**Activity:** Every entry is to be restated exactly; pictures are not part of the copy.

**Data extracts:**
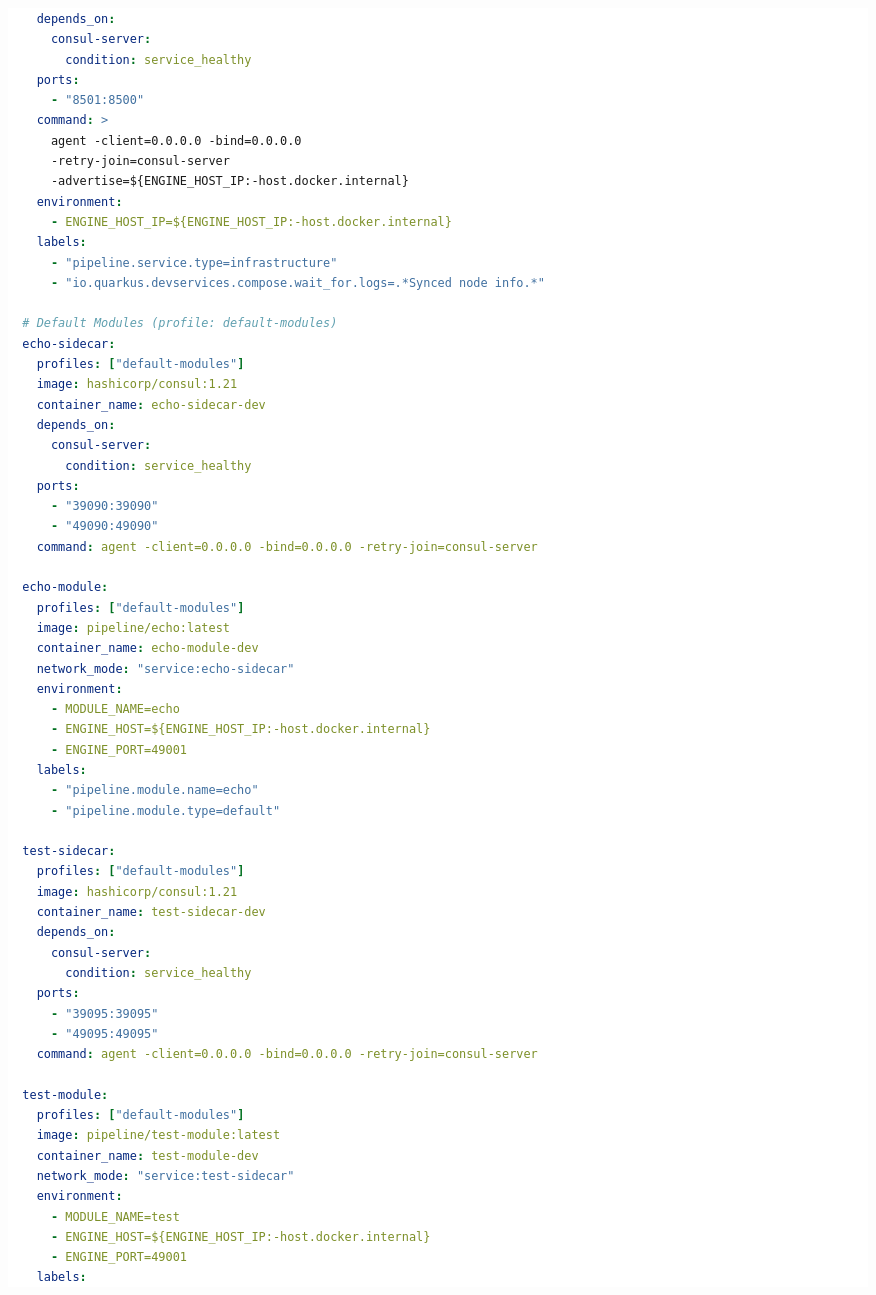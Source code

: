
 ```yaml
    depends_on:
      consul-server:
        condition: service_healthy
    ports:
      - "8501:8500"
    command: >
      agent -client=0.0.0.0 -bind=0.0.0.0 
      -retry-join=consul-server
      -advertise=${ENGINE_HOST_IP:-host.docker.internal}
    environment:
      - ENGINE_HOST_IP=${ENGINE_HOST_IP:-host.docker.internal}
    labels:
      - "pipeline.service.type=infrastructure"
      - "io.quarkus.devservices.compose.wait_for.logs=.*Synced node info.*"

  # Default Modules (profile: default-modules)
  echo-sidecar:
    profiles: ["default-modules"]
    image: hashicorp/consul:1.21
    container_name: echo-sidecar-dev
    depends_on:
      consul-server:
        condition: service_healthy
    ports:
      - "39090:39090"
      - "49090:49090"
    command: agent -client=0.0.0.0 -bind=0.0.0.0 -retry-join=consul-server

  echo-module:
    profiles: ["default-modules"]
    image: pipeline/echo:latest
    container_name: echo-module-dev
    network_mode: "service:echo-sidecar"
    environment:
      - MODULE_NAME=echo
      - ENGINE_HOST=${ENGINE_HOST_IP:-host.docker.internal}
      - ENGINE_PORT=49001
    labels:
      - "pipeline.module.name=echo"
      - "pipeline.module.type=default"

  test-sidecar:
    profiles: ["default-modules"]
    image: hashicorp/consul:1.21
    container_name: test-sidecar-dev
    depends_on:
      consul-server:
        condition: service_healthy
    ports:
      - "39095:39095"
      - "49095:49095"
    command: agent -client=0.0.0.0 -bind=0.0.0.0 -retry-join=consul-server

  test-module:
    profiles: ["default-modules"]
    image: pipeline/test-module:latest
    container_name: test-module-dev
    network_mode: "service:test-sidecar"
    environment:
      - MODULE_NAME=test
      - ENGINE_HOST=${ENGINE_HOST_IP:-host.docker.internal}
      - ENGINE_PORT=49001
    labels:
```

**Response area:**
Source code

:
 ```yaml
    depends_on:
      consul-server:
        condition: service_healthy
    ports:
      - "8501:8500"
    command: >
      agent -client=0.0.0.0 -bind=0.0.0.0 
      -retry-join=consul-server
      -advertise=${ENGINE_HOST_IP:-host.docker.internal}
    environment:
      - ENGINE_HOST_IP=${ENGINE_HOST_IP:-host.docker.internal}
    labels:
      - "pipeline.service.type=infrastructure"
      - "io.quarkus.devservices.compose.wait_for.logs=.*Synced node info.*"

  # Default Modules (profile: default-modules)
  echo-sidecar:
    profiles: ["default-modules"]
    image: hashicorp/consul:1.21
    container_name: echo-sidecar-dev
    depends_on:
      consul-server:
        condition: service_healthy
    ports:
      - "39090:39090"
      - "49090:49090"
    command: agent -client=0.0.0.0 -bind=0.0.0.0 -retry-join=consul-server

  echo-module:
    profiles: ["default-modules"]
    image: pipeline/echo:latest
    container_name: echo-module-dev
    network_mode: "service:echo-sidecar"
    environment:
      - MODULE_NAME=echo
      - ENGINE_HOST=${ENGINE_HOST_IP:-host.docker.internal}
      - ENGINE_PORT=49001
    labels:
      - "pipeline.module.name=echo"
      - "pipeline.module.type=default"

  test-sidecar:
    profiles: ["default-modules"]
    image: hashicorp/consul:1.21
    container_name: test-sidecar-dev
    depends_on:
      consul-server:
        condition: service_healthy
    ports:
      - "39095:39095"
      - "49095:49095"
    command: agent -client=0.0.0.0 -bind=0.0.0.0 -retry-join=consul-server

  test-module:
    profiles: ["default-modules"]
    image: pipeline/test-module:latest
    container_name: test-module-dev
    network_mode: "service:test-sidecar"
    environment:
      - MODULE_NAME=test
      - ENGINE_HOST=${ENGINE_HOST_IP:-host.docker.internal}
      - ENGINE_PORT=49001
    labels:
```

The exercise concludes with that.